A new cold war would not be like the original. The Soviet Union, unlike China, never was a “near-peer” economic competitor. China has robust technological capabilities and a well-funded military, making it a complex adversary. 

America’s resolve, creativity and willingness to work with others will be strongly tested. The United States has more than 40 treaty allies. China has North Korea.

Yet, these alliances have become badly frayed. Europe, for example, has strong reservations about a rising China, but also no longer fully trusts the United States. Rebuilding these ties will be imperative in a cold war with China. 

The United States also may need to get strategically bolder. 

For decades, the United States, Russia and China have had a distinct triangular relationship. In keeping with the classic theories of international relations, two of the parties tend to align because of a quest for advantage or fears about the third.

After the founding of the People’s Republic in 1949, China aligned itself with the Soviet Union until their dramatic split a decade later. In 1972, President Nixon pursued a bold opening with China. This rapprochement forced a strategic recalculation by the Soviet Union.

When Vladimir Putin became president of Russia in 2000, he sought to rebuild its international position. This included steadily aligning with China to counter U.S. influence from Asia to Europe. 

As China has grown stronger, however, Russia has grown more nervous. Russia is especially worried about its Far Eastern Federal District, which has a population of 6.2 million, compared to 100 million in China’s border provinces. The two countries came close to a border war in 1969 and mistrust persists. 

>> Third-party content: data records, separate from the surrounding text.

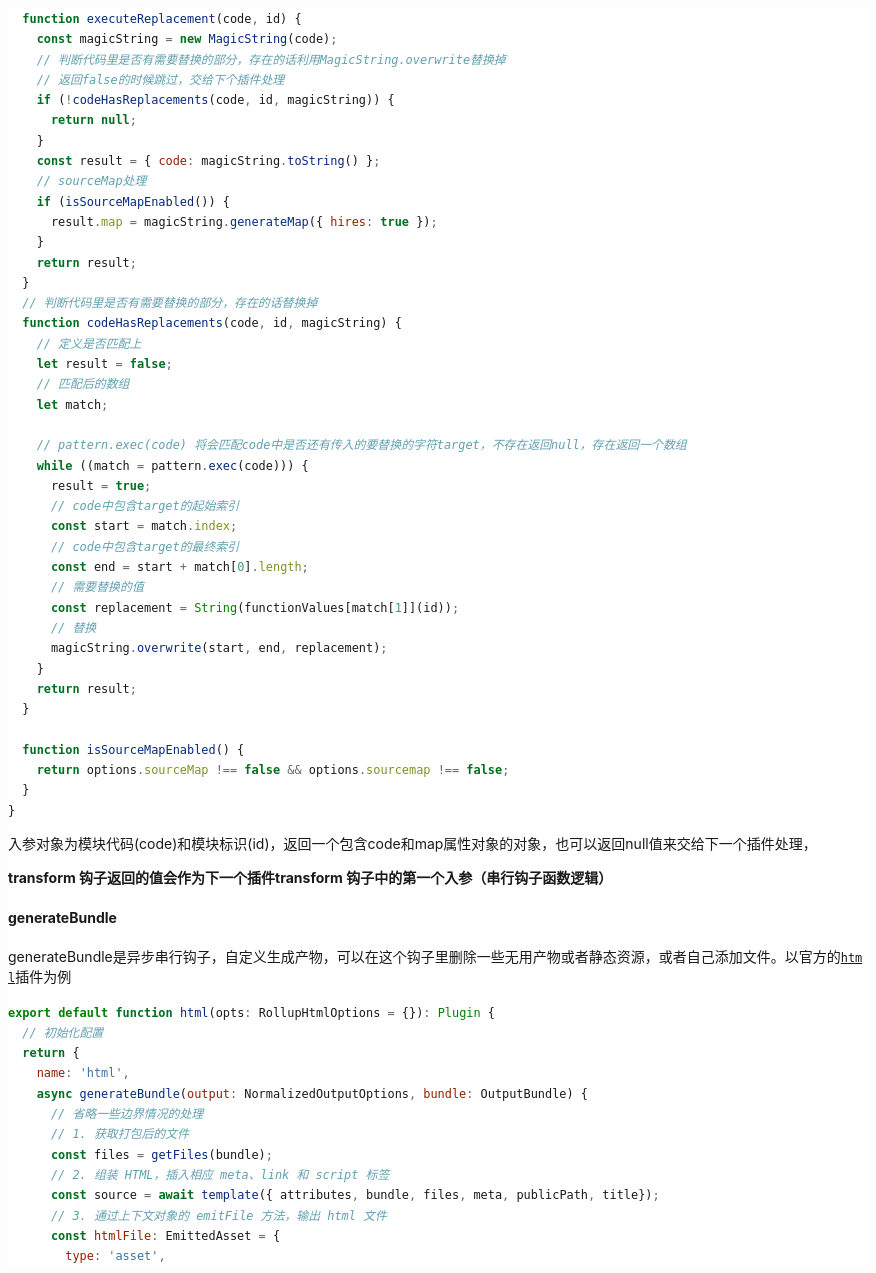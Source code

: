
   ```js
    function executeReplacement(code, id) {
      const magicString = new MagicString(code);
      // 判断代码里是否有需要替换的部分，存在的话利用MagicString.overwrite替换掉
      // 返回false的时候跳过，交给下个插件处理
      if (!codeHasReplacements(code, id, magicString)) {
        return null;
      }
      const result = { code: magicString.toString() };
      // sourceMap处理
      if (isSourceMapEnabled()) {
        result.map = magicString.generateMap({ hires: true });
      }
      return result;
    }
    // 判断代码里是否有需要替换的部分，存在的话替换掉
    function codeHasReplacements(code, id, magicString) {
      // 定义是否匹配上
      let result = false;
      // 匹配后的数组
      let match;
  
      // pattern.exec(code) 将会匹配code中是否还有传入的要替换的字符target，不存在返回null，存在返回一个数组
      while ((match = pattern.exec(code))) {
        result = true;
        // code中包含target的起始索引
        const start = match.index;
        // code中包含target的最终索引
        const end = start + match[0].length;
        // 需要替换的值
        const replacement = String(functionValues[match[1]](id));
        // 替换
        magicString.overwrite(start, end, replacement);
      }
      return result;
    }
  
    function isSourceMapEnabled() {
      return options.sourceMap !== false && options.sourcemap !== false;
    }
  }
  ```

  入参对象为模块代码(code)和模块标识(id)，返回一个包含code和map属性对象的对象，也可以返回null值来交给下一个插件处理，

  **transform 钩子返回的值会作为下一个插件transform 钩子中的第一个入参（串行钩子函数逻辑）**

#### generateBundle

generateBundle是异步串行钩子，自定义生成产物，可以在这个钩子里删除一些无用产物或者静态资源，或者自己添加文件。以官方的[`html`](https://github.com/rollup/plugins/blob/master/packages/html/src/index.ts)插件为例

```js
export default function html(opts: RollupHtmlOptions = {}): Plugin {
  // 初始化配置
  return {
    name: 'html',
    async generateBundle(output: NormalizedOutputOptions, bundle: OutputBundle) {
      // 省略一些边界情况的处理
      // 1. 获取打包后的文件
      const files = getFiles(bundle);
      // 2. 组装 HTML，插入相应 meta、link 和 script 标签
      const source = await template({ attributes, bundle, files, meta, publicPath, title});
      // 3. 通过上下文对象的 emitFile 方法，输出 html 文件
      const htmlFile: EmittedAsset = {
        type: 'asset',
```
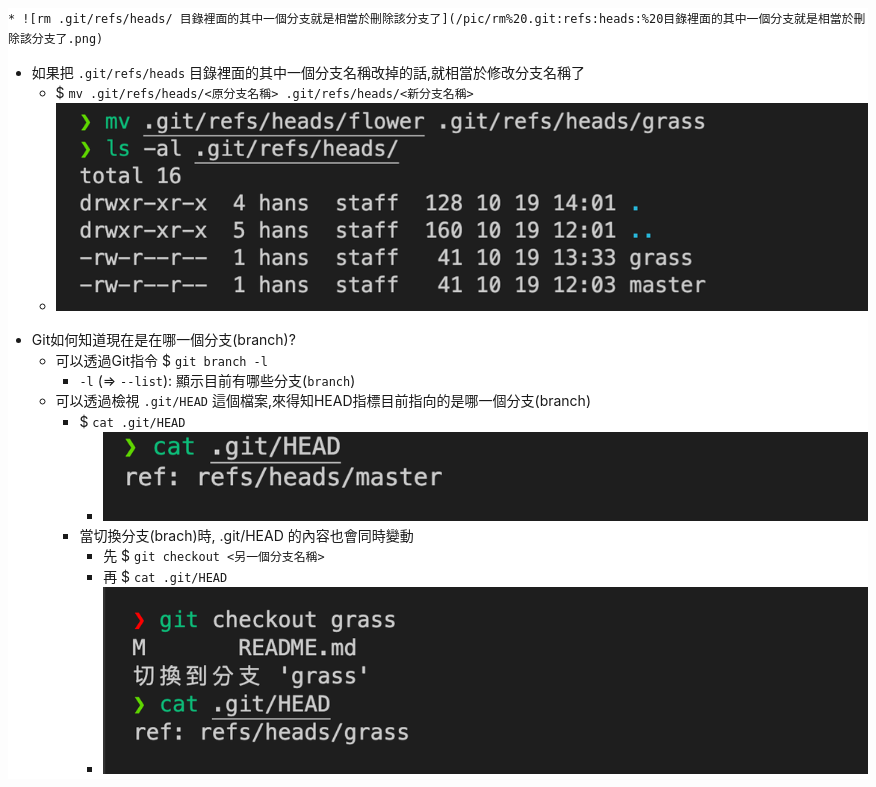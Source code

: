     * ![rm .git/refs/heads/ 目錄裡面的其中一個分支就是相當於刪除該分支了](/pic/rm%20.git:refs:heads:%20目錄裡面的其中一個分支就是相當於刪除該分支了.png) 
  + 如果把 `.git/refs/heads` 目錄裡面的其中一個分支名稱改掉的話,就相當於修改分支名稱了
    * $ `mv .git/refs/heads/<原分支名稱> .git/refs/heads/<新分支名稱>`
    * ![mv .git/refs/heads/ 目錄裡面的其中一個分支名稱就是相當於修改該分支的名稱了](/pic/mv%20.git:refs:heads:%20目錄裡面的其中一個分支名稱就是相當於修改該分支的名稱了.png)
- Git如何知道現在是在哪一個分支(branch)?
  + 可以透過Git指令 $ `git branch -l`
    * `-l` (=> `--list`): 顯示目前有哪些分支(`branch`)
  + 可以透過檢視 `.git/HEAD` 這個檔案,來得知HEAD指標目前指向的是哪一個分支(branch)
    * $ `cat .git/HEAD`
      * ![透過指令cat .git/HEAD 來檢視目前的HEAD指標是指向哪個分支](/pic/透過指令cat%20.git:HEAD%20來檢視目前的HEAD指標是指向哪個分支.png)
    * 當切換分支(brach)時, .git/HEAD 的內容也會同時變動
      * 先 $ `git checkout <另一個分支名稱>`
      * 再 $ `cat .git/HEAD`
      * ![透過git checkout後來檢視.git/HEAD的檔案內容也同時跟著變動且指向新的分支名稱](/pic/透過git%20checkout後來檢視.git:HEAD的檔案內容也同時跟著變動且指向新的分支名稱.png)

China’s growing wealth — now almost 10 times that of Russia — has made Moscow increasingly worried about Beijing’s embrace. This growing imbalance suggests that Russia may be open to new friends in a changed geopolitical context. 

For the United States, Russia is a highly imperfect partner. Its military actions in the Middle East, ongoing cyberattacks, and efforts to sow discord in America are but a few areas of concern. The U.S. must strongly defend its interests and the integrity of its institutional processes against Russian malfeasance.

Nevertheless, Russia is the swing player in international relations, meaning that it will see an interest in either moving closer to China or America in a new cold war. The United States does not necessarily want to contend with another great power rivalry as it seeks to focus on China.

It should, therefore, explore the possibility of a new modus vivendi with Russia that would allow for enhanced cooperation in countering a rising China while checking Russia’s attempts to undermine U.S. interests. A necessary prerequisite would be to clean up the existing framework of U.S.-Russia relations, including fixing or jettisoning a number of ill-targeted bills in Congress. 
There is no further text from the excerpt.